From as early as 1685, the dry part of the common was used also as the designated area where people could practice shooting in order to be prepared for military duty. Needing a place for regular military drills, it was voted in 1714 by the commoners to be “forever kept as a training field for the use of Salem”.
George Ropes Jr.’s painting, Salem Common on Training Day (1808), is a beautiful reminder of Salem’s new center of community activity. Annual Training Day brought local militia units from neighboring towns and communities parading in dress uniform through Salem streets to meet at the Common.
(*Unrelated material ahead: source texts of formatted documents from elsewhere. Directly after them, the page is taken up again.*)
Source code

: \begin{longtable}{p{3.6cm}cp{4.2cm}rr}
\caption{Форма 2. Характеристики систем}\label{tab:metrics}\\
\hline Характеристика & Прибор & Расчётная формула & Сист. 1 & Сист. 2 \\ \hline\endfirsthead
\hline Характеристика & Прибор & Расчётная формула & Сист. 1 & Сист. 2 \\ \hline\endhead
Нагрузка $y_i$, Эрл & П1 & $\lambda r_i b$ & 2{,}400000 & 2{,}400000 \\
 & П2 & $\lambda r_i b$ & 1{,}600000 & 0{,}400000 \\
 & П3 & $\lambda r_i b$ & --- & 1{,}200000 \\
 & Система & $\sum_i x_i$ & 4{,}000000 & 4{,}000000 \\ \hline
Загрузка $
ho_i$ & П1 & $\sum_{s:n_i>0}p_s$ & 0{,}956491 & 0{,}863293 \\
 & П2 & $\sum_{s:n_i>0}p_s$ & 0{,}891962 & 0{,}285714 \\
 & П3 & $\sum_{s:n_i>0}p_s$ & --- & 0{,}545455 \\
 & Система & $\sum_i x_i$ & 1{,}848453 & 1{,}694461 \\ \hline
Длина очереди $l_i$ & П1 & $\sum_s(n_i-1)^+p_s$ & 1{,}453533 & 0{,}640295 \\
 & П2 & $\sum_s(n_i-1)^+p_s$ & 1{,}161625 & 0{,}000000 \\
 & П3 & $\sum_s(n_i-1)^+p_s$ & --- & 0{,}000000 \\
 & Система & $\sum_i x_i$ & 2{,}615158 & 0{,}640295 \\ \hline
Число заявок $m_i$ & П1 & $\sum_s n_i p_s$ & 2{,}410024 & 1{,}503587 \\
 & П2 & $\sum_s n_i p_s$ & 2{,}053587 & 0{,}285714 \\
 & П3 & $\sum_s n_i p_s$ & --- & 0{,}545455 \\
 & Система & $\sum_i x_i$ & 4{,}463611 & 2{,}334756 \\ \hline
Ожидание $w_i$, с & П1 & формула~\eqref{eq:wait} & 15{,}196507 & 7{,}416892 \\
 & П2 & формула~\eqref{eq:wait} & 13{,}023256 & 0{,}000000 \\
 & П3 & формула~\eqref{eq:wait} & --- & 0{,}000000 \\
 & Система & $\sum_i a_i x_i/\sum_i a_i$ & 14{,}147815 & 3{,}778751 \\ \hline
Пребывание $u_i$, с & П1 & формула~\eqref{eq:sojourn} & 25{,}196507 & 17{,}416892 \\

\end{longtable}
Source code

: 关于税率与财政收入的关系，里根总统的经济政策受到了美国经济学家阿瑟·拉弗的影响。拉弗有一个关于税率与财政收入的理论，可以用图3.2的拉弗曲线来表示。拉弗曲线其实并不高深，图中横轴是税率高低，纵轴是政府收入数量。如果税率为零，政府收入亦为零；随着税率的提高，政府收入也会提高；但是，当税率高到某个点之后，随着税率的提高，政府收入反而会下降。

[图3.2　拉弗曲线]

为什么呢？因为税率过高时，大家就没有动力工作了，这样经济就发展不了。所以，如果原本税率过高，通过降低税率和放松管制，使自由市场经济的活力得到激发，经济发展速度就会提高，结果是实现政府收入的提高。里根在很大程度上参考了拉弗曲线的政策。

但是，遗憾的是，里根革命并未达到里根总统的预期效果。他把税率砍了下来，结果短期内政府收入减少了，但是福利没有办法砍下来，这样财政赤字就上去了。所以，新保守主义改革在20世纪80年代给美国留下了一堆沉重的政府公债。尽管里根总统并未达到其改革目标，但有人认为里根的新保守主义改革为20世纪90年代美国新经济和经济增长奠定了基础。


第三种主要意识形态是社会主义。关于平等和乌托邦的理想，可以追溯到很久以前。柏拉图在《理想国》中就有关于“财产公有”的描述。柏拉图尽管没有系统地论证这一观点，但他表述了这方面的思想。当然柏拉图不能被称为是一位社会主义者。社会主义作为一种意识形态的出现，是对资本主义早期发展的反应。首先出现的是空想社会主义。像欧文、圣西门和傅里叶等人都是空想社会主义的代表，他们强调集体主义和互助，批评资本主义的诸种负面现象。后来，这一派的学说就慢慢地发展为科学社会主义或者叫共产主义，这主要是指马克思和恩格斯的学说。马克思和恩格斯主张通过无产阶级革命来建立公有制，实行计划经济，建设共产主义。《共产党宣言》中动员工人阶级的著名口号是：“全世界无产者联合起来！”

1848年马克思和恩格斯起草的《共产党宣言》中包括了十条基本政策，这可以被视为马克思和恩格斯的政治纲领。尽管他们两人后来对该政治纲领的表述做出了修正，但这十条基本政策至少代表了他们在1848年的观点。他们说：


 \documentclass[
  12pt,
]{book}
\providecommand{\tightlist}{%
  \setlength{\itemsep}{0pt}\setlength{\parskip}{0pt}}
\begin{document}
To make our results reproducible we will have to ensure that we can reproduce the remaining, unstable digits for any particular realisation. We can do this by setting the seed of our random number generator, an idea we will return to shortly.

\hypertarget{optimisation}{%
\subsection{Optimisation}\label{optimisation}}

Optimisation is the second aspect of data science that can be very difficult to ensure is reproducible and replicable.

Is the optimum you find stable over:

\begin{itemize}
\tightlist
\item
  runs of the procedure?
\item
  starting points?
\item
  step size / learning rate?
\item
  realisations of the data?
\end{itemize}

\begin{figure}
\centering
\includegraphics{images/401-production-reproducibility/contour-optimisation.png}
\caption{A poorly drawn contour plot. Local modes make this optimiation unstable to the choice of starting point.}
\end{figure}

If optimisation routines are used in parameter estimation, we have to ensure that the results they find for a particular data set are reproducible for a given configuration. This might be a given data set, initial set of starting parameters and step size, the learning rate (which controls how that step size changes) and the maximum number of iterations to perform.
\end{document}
Memoirs of early Salem residents fondly describe this day of colorful parades, puppet shows, athletic events and socializing.
In 1801, Salem’s Elias Hasket Derby, 2nd, who was a colonel in the militia, raised $2,500 which was used to improve the field conditions. Ponds were filled in, the surface levelled and rows of poplar trees were planted. Unfortunately, all the poplar trees were destroyed in 1815 by a great gale and were replaced with elms a couple of years later.